Given data =

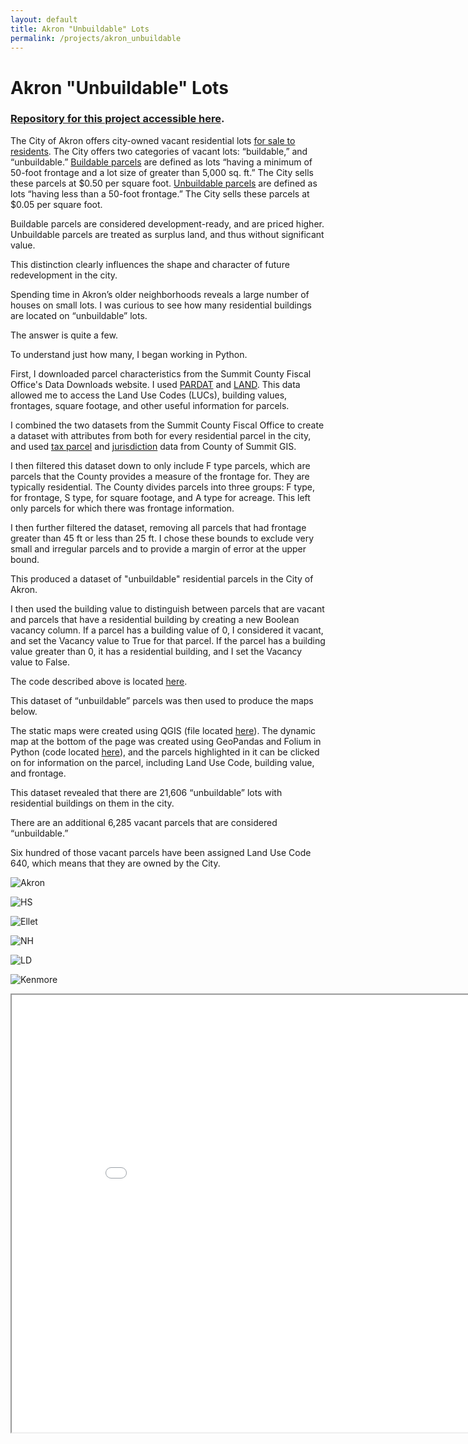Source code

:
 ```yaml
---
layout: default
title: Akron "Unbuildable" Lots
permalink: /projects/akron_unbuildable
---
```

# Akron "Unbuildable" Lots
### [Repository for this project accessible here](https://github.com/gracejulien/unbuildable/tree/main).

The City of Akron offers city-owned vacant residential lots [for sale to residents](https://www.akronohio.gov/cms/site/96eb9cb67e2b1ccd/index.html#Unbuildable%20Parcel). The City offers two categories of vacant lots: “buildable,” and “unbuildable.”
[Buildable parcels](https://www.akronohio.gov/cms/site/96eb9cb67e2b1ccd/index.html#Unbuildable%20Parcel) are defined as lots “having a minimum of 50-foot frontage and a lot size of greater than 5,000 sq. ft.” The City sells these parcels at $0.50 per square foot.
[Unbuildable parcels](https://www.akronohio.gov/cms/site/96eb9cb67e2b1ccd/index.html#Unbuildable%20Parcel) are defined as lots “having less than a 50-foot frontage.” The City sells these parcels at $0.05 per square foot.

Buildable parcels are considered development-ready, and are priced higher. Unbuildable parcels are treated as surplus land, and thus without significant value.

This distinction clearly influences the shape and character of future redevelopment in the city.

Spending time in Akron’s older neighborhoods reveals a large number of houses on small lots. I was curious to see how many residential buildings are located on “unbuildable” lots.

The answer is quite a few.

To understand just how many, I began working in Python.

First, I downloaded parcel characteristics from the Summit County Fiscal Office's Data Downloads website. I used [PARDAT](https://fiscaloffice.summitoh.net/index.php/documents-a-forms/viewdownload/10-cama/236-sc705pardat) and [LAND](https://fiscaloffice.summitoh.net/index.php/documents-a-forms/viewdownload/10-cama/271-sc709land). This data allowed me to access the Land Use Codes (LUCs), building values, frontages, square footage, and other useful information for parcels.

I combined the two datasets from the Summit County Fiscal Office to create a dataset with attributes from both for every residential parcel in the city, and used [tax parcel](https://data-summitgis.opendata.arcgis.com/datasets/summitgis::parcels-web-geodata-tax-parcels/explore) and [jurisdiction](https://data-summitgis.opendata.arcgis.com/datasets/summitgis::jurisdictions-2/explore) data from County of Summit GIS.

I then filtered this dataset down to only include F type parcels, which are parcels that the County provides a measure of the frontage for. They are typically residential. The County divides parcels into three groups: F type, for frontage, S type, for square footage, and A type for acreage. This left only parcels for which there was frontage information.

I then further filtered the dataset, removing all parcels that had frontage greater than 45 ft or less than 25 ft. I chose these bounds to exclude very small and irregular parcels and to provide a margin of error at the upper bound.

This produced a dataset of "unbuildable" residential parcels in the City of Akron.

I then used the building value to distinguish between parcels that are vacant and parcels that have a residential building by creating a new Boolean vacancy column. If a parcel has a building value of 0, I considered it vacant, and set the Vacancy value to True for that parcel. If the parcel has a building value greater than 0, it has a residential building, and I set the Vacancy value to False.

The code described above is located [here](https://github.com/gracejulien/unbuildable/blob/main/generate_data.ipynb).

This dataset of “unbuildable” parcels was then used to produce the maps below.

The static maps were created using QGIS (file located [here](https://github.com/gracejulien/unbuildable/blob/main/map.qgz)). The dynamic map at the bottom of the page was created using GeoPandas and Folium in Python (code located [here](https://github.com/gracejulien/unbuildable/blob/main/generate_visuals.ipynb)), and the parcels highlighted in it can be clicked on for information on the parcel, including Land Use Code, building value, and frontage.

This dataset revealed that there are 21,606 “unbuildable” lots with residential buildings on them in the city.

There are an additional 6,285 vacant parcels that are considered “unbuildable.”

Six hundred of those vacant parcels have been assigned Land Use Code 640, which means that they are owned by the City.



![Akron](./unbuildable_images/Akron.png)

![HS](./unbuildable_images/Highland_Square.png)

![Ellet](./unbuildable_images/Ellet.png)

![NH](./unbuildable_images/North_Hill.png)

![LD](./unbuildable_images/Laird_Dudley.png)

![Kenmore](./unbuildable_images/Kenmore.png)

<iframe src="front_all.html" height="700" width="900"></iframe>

Problem to solve = Print every line of the listing exactly, please, and leave the images out.

Solved exercise =
Source code

:
 ```yaml
---
layout: default
title: Akron "Unbuildable" Lots
permalink: /projects/akron_unbuildable
---
```

# Akron "Unbuildable" Lots
### [Repository for this project accessible here](https://github.com/gracejulien/unbuildable/tree/main).

The City of Akron offers city-owned vacant residential lots [for sale to residents](https://www.akronohio.gov/cms/site/96eb9cb67e2b1ccd/index.html#Unbuildable%20Parcel). The City offers two categories of vacant lots: “buildable,” and “unbuildable.”
[Buildable parcels](https://www.akronohio.gov/cms/site/96eb9cb67e2b1ccd/index.html#Unbuildable%20Parcel) are defined as lots “having a minimum of 50-foot frontage and a lot size of greater than 5,000 sq. ft.” The City sells these parcels at $0.50 per square foot.
[Unbuildable parcels](https://www.akronohio.gov/cms/site/96eb9cb67e2b1ccd/index.html#Unbuildable%20Parcel) are defined as lots “having less than a 50-foot frontage.” The City sells these parcels at $0.05 per square foot.

Buildable parcels are considered development-ready, and are priced higher. Unbuildable parcels are treated as surplus land, and thus without significant value.

This distinction clearly influences the shape and character of future redevelopment in the city.

Spending time in Akron’s older neighborhoods reveals a large number of houses on small lots. I was curious to see how many residential buildings are located on “unbuildable” lots.

The answer is quite a few.

To understand just how many, I began working in Python.

First, I downloaded parcel characteristics from the Summit County Fiscal Office's Data Downloads website. I used [PARDAT](https://fiscaloffice.summitoh.net/index.php/documents-a-forms/viewdownload/10-cama/236-sc705pardat) and [LAND](https://fiscaloffice.summitoh.net/index.php/documents-a-forms/viewdownload/10-cama/271-sc709land). This data allowed me to access the Land Use Codes (LUCs), building values, frontages, square footage, and other useful information for parcels.

I combined the two datasets from the Summit County Fiscal Office to create a dataset with attributes from both for every residential parcel in the city, and used [tax parcel](https://data-summitgis.opendata.arcgis.com/datasets/summitgis::parcels-web-geodata-tax-parcels/explore) and [jurisdiction](https://data-summitgis.opendata.arcgis.com/datasets/summitgis::jurisdictions-2/explore) data from County of Summit GIS.

I then filtered this dataset down to only include F type parcels, which are parcels that the County provides a measure of the frontage for. They are typically residential. The County divides parcels into three groups: F type, for frontage, S type, for square footage, and A type for acreage. This left only parcels for which there was frontage information.

I then further filtered the dataset, removing all parcels that had frontage greater than 45 ft or less than 25 ft. I chose these bounds to exclude very small and irregular parcels and to provide a margin of error at the upper bound.

This produced a dataset of "unbuildable" residential parcels in the City of Akron.

I then used the building value to distinguish between parcels that are vacant and parcels that have a residential building by creating a new Boolean vacancy column. If a parcel has a building value of 0, I considered it vacant, and set the Vacancy value to True for that parcel. If the parcel has a building value greater than 0, it has a residential building, and I set the Vacancy value to False.

The code described above is located [here](https://github.com/gracejulien/unbuildable/blob/main/generate_data.ipynb).

This dataset of “unbuildable” parcels was then used to produce the maps below.

The static maps were created using QGIS (file located [here](https://github.com/gracejulien/unbuildable/blob/main/map.qgz)). The dynamic map at the bottom of the page was created using GeoPandas and Folium in Python (code located [here](https://github.com/gracejulien/unbuildable/blob/main/generate_visuals.ipynb)), and the parcels highlighted in it can be clicked on for information on the parcel, including Land Use Code, building value, and frontage.

This dataset revealed that there are 21,606 “unbuildable” lots with residential buildings on them in the city.

There are an additional 6,285 vacant parcels that are considered “unbuildable.”

Six hundred of those vacant parcels have been assigned Land Use Code 640, which means that they are owned by the City.



![Akron](./unbuildable_images/Akron.png)

![HS](./unbuildable_images/Highland_Square.png)

![Ellet](./unbuildable_images/Ellet.png)

![NH](./unbuildable_images/North_Hill.png)

![LD](./unbuildable_images/Laird_Dudley.png)

![Kenmore](./unbuildable_images/Kenmore.png)

<iframe src="front_all.html" height="700" width="900"></iframe>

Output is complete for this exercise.